Mendelson’s move to pull $150 million out of one of the city’s four reserve accounts – which contain some $2.2 billion, with limits on how it can be spent and has to be paid back – also drew opposition from D.C. Chief Financial Officer Glen Lee, who wrote in a letter to the council that drawing down reserves would imperil “the District’s ability to meet its basic obligations and pay bills throughout a fiscal year.”

Mendelson has dismissed those concerns, saying that even after withdrawing $150 million the city would still have sufficient money left in those accounts. But the disagreement between the chairman and the CFO underscores broader concerns about D.C.’s fiscal situation.

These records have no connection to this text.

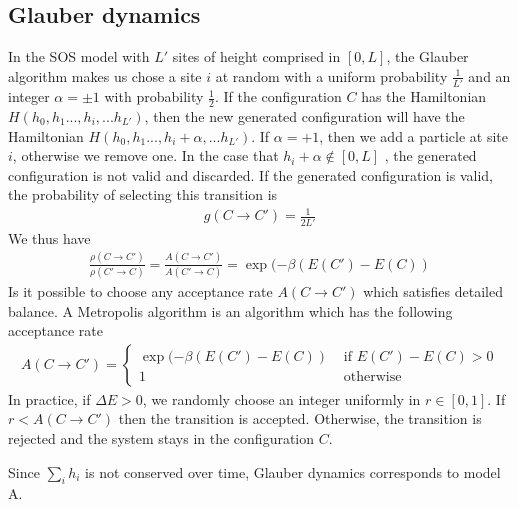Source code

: \subsection{Glauber dynamics}

In the SOS model with $L'$ sites of height comprised in $[0,L]$, the Glauber algorithm \cite{glauber_timedependent_1963} makes us chose a site $i$ at random with a uniform probability $\frac{1}{L'}$ and an integer $\alpha = \pm 1$ with probability $\frac{1}{2}$. If the configuration $C$ has the Hamiltonian $H(h_0,h_1...,h_i,...h_{L'})$, then the new generated configuration will have the Hamiltonian $H(h_0,h_1...,h_i+\alpha,...h_{L'})$.
If $\alpha=+1$, then we add a particle at site $i$, otherwise we remove one. In the case that $h_i+\alpha \not\in [0,L]$ , the generated configuration is not valid and discarded.
If the generated configuration is valid, the probability of selecting this transition is
\begin{align}
g(C\to C') = \frac{1}{2L'}
\end{align}
We thus have
\begin{align}
\frac{\rho(C\to C')}{\rho(C' \to C)} = \frac{A(C\to C')}{A(C'\to C)} = \exp(-\beta (E(C')-E(C))
\end{align}
Is it possible to choose any acceptance rate $A(C\to C')$ which satisfies detailed balance. A Metropolis algorithm is an algorithm which has the following acceptance rate
\begin{align}
A(C\to C') = \begin{cases} \exp(-\beta (E(C')-E(C)) &\text{ if } E(C')-E(C) \greater 0 \\
1 &\text{ otherwise} \end{cases}
\label{taux-transition-metropolis}
\end{align}
In practice, if $\Delta E \greater 0$, we randomly choose an integer uniformly in $r\in[0,1]$. If $r\less A(C\to C') $ then the transition is accepted. Otherwise, the transition is rejected and the system stays in the configuration $C$.

Since $\sum_i h_i$ is not conserved over time, Glauber dynamics corresponds to model A.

“I am concerned we are running into a buzzsaw of sorts,” Ward 5 Council member Zachary Parker said during the budget debate Tuesday. “The council is going to need to work on revenue or to more seriously address cutting back our spending across government.”

Bowser has leaned on the council to focus more on what she says is government overspending, and work to avoid tax increases. Even still, the mayor put forth some tax increase proposals of her own, including one that would have raised the levy on medical marijuana and another on nightly hotel stays. The council rejected both.

Some lawmakers, including Ward 1 Council member Brianne Nadeau, have shown more interest in raising taxes. Nadeau successfully inserted a new 20-cent fee for every delivery made by third-party services like DoorDash and UberEats into the budget, a move aimed at restoring funding for food-access programs for low-income residents.

Nadeau had also floated a 3 percent tax on passive income – which already exists at the federal level – held by households earning more than $500,000. That proposal was supported by advocacy groups that said the estimated $160 million in annual revenue could help provide funding for everything from emergency rental assistance and housing vouchers to environmental programs and mental health workers in schools.

She ultimately held back on inserting the proposal into the budget during the debate on Tuesday, saying that she didn’t think it was ready for full consideration. But she hinted that it could still come up, whether before the final budget vote later this month or in the fall.

“We should keep it on the table,” Nadeau said. “What I’d love to do is help the next mayor and council get on strong footing with their revenue streams so they’re not immediately saddled with having to face a fiscal cliff.”